1. Appreciate that throwing hard is just one piece of the "being a successful pitcher" puzzle - and that there are different types of velocity (actual, perceived, and effective).

2. Clearly outline his competitive season and stick to that outline.  Don't add showcases, camps, and additional teams.

3. Let him play for two teams: one spring (school) and one summer (AAU, Legion, etc.).

4. Find a skilled pitching instructor to work with him to optimize mechanical efficiency.  Before you start working with this instructor, have him explain his approach to managing your son both during a typical lesson and throughout the competitive season.  Then, go and observe him as he works with other pitchers.  Do they just "show and go," or do they warm-up before even picking up a ball?  Does he ask kids how they feel prior to each session, and does he pace them throughout the session?  Or, does he just grunt and spit dip juice all over the place.

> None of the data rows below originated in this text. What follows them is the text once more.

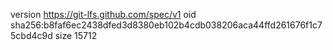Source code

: version https://git-lfs.github.com/spec/v1
oid sha256:b8faf6ec2438dfed3d8380eb102b4cdb038206aca44ffd261676f1c75cbd4c9d
size 15712
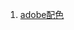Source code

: 1. [adobe配色](https://color.adobe.com/zh/create/color-wheel/?base=0&rule=Analogous&selected=0&name=%E6%88%91%E7%9A%84%20Color%20%E4%B8%BB%E9%A1%8C&mode=rgb&rgbvalues=1,0.6385470605885863,0.1244681629571508,0.890277875453091,1,0.24251698259542076,0.91,0.753774298821418,0.06776602829100718,0.91,0.28672535640486596,0.06776602829100718,1,0.07446816295715075,0.29317819112348664&swatchOrder=0,1,2,3,4)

5. Get him involved in a comprehensive strength and conditioning program that incorporates resistance training, medicine ball work, flexibility training, and movement training that all take into account the unique demands of baseball.  The strength and conditioning coach should provide a thorough evaluation that screens for all the mobility deficits and stability issues we commonly see in throwers.

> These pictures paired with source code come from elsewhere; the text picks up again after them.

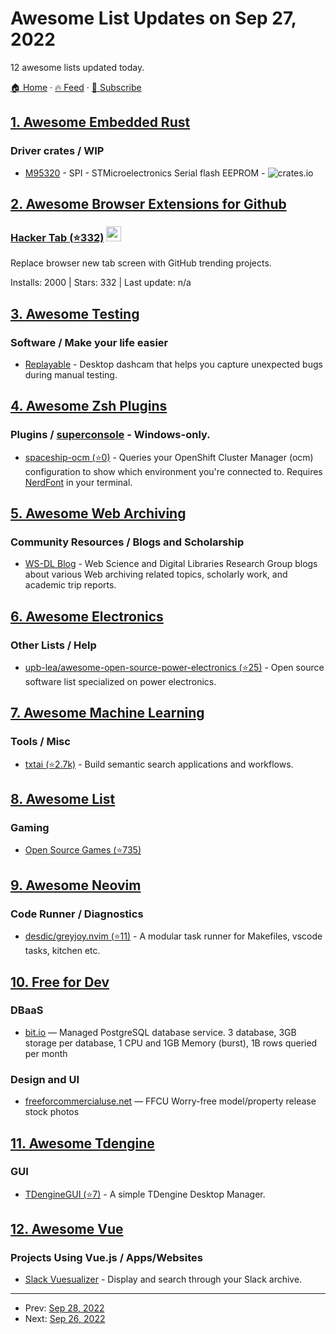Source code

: # Awesome List Updates on Sep 27, 2022

12 awesome lists updated today.

[🏠 Home](/README.md) · [🔥 Feed](https://test.trackawesomelist.com/feed.xml) · [📮 Subscribe](https://trackawesomelist.us17.list-manage.com/subscribe?u=d2f0117aa829c83a63ec63c2f&id=36a103854c)



## [1. Awesome Embedded Rust](/content/rust-embedded/awesome-embedded-rust/README.md)

### Driver crates / WIP

*   [M95320](https://crates.io/crates/m95320) - SPI - STMicroelectronics Serial flash EEPROM - ![crates.io](https://img.shields.io/crates/v/m95320.svg)

## [2. Awesome Browser Extensions for Github](/content/stefanbuck/awesome-browser-extensions-for-github/README.md)
### [Hacker Tab (⭐332)](https://github.com/huchenme/hacker-tab-extension) <a href="https://chrome.google.com/webstore/detail/hacker-tab/ibomigipadcieapbemkegkmadbbanbgm"><img src="https://raw.githubusercontent.com/alrra/browser-logos/master/src/chrome/chrome_48x48.png" width="24" /></a>

Replace browser new tab screen with GitHub trending projects.

Installs: 2000 | Stars: 332 | Last update: n/a

## [3. Awesome Testing](/content/TheJambo/awesome-testing/README.md)

### Software / Make your life easier

*   [Replayable](https://replayable.io) - Desktop dashcam that helps you capture unexpected bugs during manual testing.

## [4. Awesome Zsh Plugins](/content/unixorn/awesome-zsh-plugins/README.md)

### Plugins / [superconsole](https://github.com/alexchmykhalo/superconsole)   \- Windows-only.

*   [spaceship-ocm (⭐0)](https://github.com/iamkirkbater/spaceship-ocm-plugin) - Queries your OpenShift Cluster Manager (ocm) configuration to show which environment you're connected to. Requires [NerdFont](https://www.nerdfonts.com/font-downloads) in your terminal.

## [5. Awesome Web Archiving](/content/iipc/awesome-web-archiving/README.md)

### Community Resources / Blogs and Scholarship

*   [WS-DL Blog](https://ws-dl.blogspot.com/) - Web Science and Digital Libraries Research Group blogs about various Web archiving related topics, scholarly work, and academic trip reports.

## [6. Awesome Electronics](/content/kitspace/awesome-electronics/README.md)

### Other Lists / Help

*   [upb-lea/awesome-open-source-power-electronics (⭐25)](https://github.com/upb-lea/awesome-open-source-power-electronics) - Open source software list specialized on power electronics.

## [7. Awesome Machine Learning](/content/josephmisiti/awesome-machine-learning/README.md)

### Tools / Misc

*   [txtai (⭐2.7k)](https://github.com/neuml/txtai) - Build semantic search applications and workflows.

## [8. Awesome List](/content/sindresorhus/awesome/README.md)

### Gaming

*   [Open Source Games (⭐735)](https://github.com/michelpereira/awesome-open-source-games#readme)

## [9. Awesome Neovim](/content/rockerBOO/awesome-neovim/README.md)

### Code Runner / Diagnostics

*   [desdic/greyjoy.nvim (⭐11)](https://github.com/desdic/greyjoy.nvim) - A modular task runner for Makefiles, vscode tasks, kitchen etc.

## [10. Free for Dev](/content/ripienaar/free-for-dev/README.md)

### DBaaS

*   [bit.io](https://bit.io) — Managed PostgreSQL database service. 3 database, 3GB storage per database, 1 CPU and 1GB Memory (burst), 1B rows queried per month

### Design and UI

*   [freeforcommercialuse.net](https://freeforcommercialuse.net/) — FFCU Worry-free model/property release stock photos

## [11. Awesome Tdengine](/content/taosdata/awesome-tdengine/README.md)

### GUI

*   [TDengineGUI (⭐7)](https://github.com/arielyang/TDengineGUI) - A simple TDengine Desktop Manager.

## [12. Awesome Vue](/content/vuejs/awesome-vue/README.md)

### Projects Using Vue.js / Apps/Websites

*   [Slack Vuesualizer](https://slack-vuesualizer.vercel.app) - Display and search through your Slack archive.

---

- Prev: [Sep 28, 2022](/content/2022/09/28/README.md)
- Next: [Sep 26, 2022](/content/2022/09/26/README.md)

6. Make sure that the pitching coach and strength and conditioning specialist communicate and collaborate. The CP staff is fortunate to have this kind of productive collaboration with Matt Blake all the time:

 

Kidding aside, very rarely will a pitching coach know about strength and conditioning, and very rarely will a strength and conditioning coach know about pitching.  It's unfortunate, but true.

7. Have him play multiple sports.  The younger the pitcher, the more sports he should play.  Specialization shouldn't come until age 17 at the earliest.

8. Make sure he continues to take care of his resistance training and mobility work in-season.

I could go on and on about all the subtle details of what we do with pitchers on a daily basis, but the truth is that I envision this blog as something that will be most popular with the Dads in the crowd who really just want to help their kids realize their potential and remain injury-free.  So, I'm keeping it more general - and referring you to the Baseball Content page for the more "geeky" stuff.

I do have one more closing thought, though.  We deal with a lot of very talented young pitchers who throw the ball very hard.  One anecdotal observation has been that their fathers are the ones who "get it."  These are the guys who are concerned about the important things: staying healthy, enjoying baseball, finding the right college, etc.  They don't boast about how many guys their sons struck out in little league. They are genuinely humble and respect the game - and this carries over to their kids, who work hard and carry themselves the right way.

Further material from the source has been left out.